*** Data extract ***

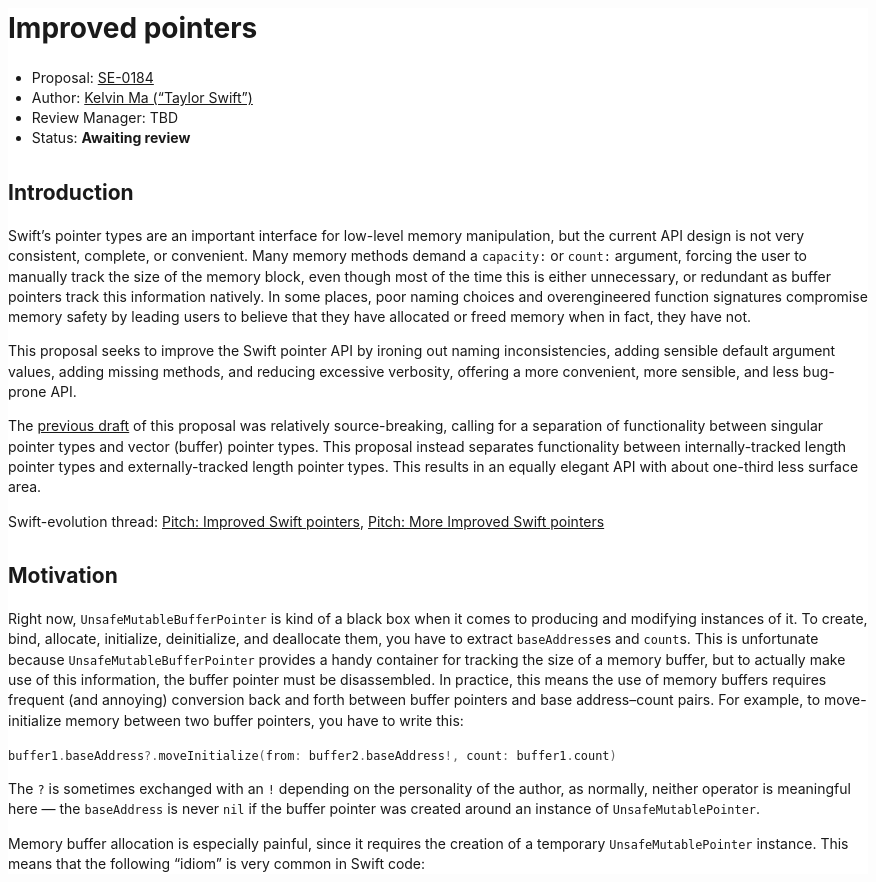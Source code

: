 # Improved pointers

* Proposal: [SE-0184](0184-improved-pointers.md)
* Author: [Kelvin Ma (“Taylor Swift”)](https://github.com/kelvin13)
* Review Manager: TBD
* Status: **Awaiting review**

## Introduction

Swift’s pointer types are an important interface for low-level memory manipulation, but the current API design is not very consistent, complete, or convenient. Many memory methods demand a `capacity:` or `count:` argument, forcing the user to manually track the size of the memory block, even though most of the time this is either unnecessary, or redundant as buffer pointers track this information natively. In some places, poor naming choices and overengineered function signatures compromise memory safety by leading users to believe that they have allocated or freed memory when in fact, they have not.

This proposal seeks to improve the Swift pointer API by ironing out naming inconsistencies, adding sensible default argument values, adding missing methods, and reducing excessive verbosity, offering a more convenient, more sensible, and less bug-prone API.

The [previous draft](https://gist.github.com/kelvin13/a9c033193a28b1d4960a89b25fbffb06) of this proposal was relatively source-breaking, calling for a separation of functionality between singular pointer types and vector (buffer) pointer types. This proposal instead separates functionality between internally-tracked length pointer types and externally-tracked length pointer types. This results in an equally elegant API with about one-third less surface area.

Swift-evolution thread: [Pitch: Improved Swift pointers](https://lists.swift.org/pipermail/swift-evolution/Week-of-Mon-20170710/038013.html), [Pitch: More Improved Swift pointers](https://lists.swift.org/pipermail/swift-evolution/Week-of-Mon-20170717/038121.html)

## Motivation

Right now, `UnsafeMutableBufferPointer` is kind of a black box when it comes to producing and modifying instances of it. To create, bind, allocate, initialize, deinitialize, and deallocate them, you have to extract `baseAddress`es and `count`s. This is unfortunate because `UnsafeMutableBufferPointer` provides a handy container for tracking the size of a memory buffer, but to actually make use of this information, the buffer pointer must be disassembled. In practice, this means the use of memory buffers requires frequent (and annoying) conversion back and forth between buffer pointers and base address–count pairs. For example, to move-initialize memory between two buffer pointers, you have to write this:

```swift
buffer1.baseAddress?.moveInitialize(from: buffer2.baseAddress!, count: buffer1.count)
```

The `?` is sometimes exchanged with an `!` depending on the personality of the author, as normally, neither operator is meaningful here — the `baseAddress` is never `nil` if the buffer pointer was created around an instance of `UnsafeMutablePointer`. 

Memory buffer allocation is especially painful, since it requires the creation of a temporary `UnsafeMutablePointer` instance. This means that the following “idiom” is very common in Swift code:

*** End of Data extract ***

In how many lines of the records does the word "github" appear? Give the number alone.

§ **Result of the exercise**
2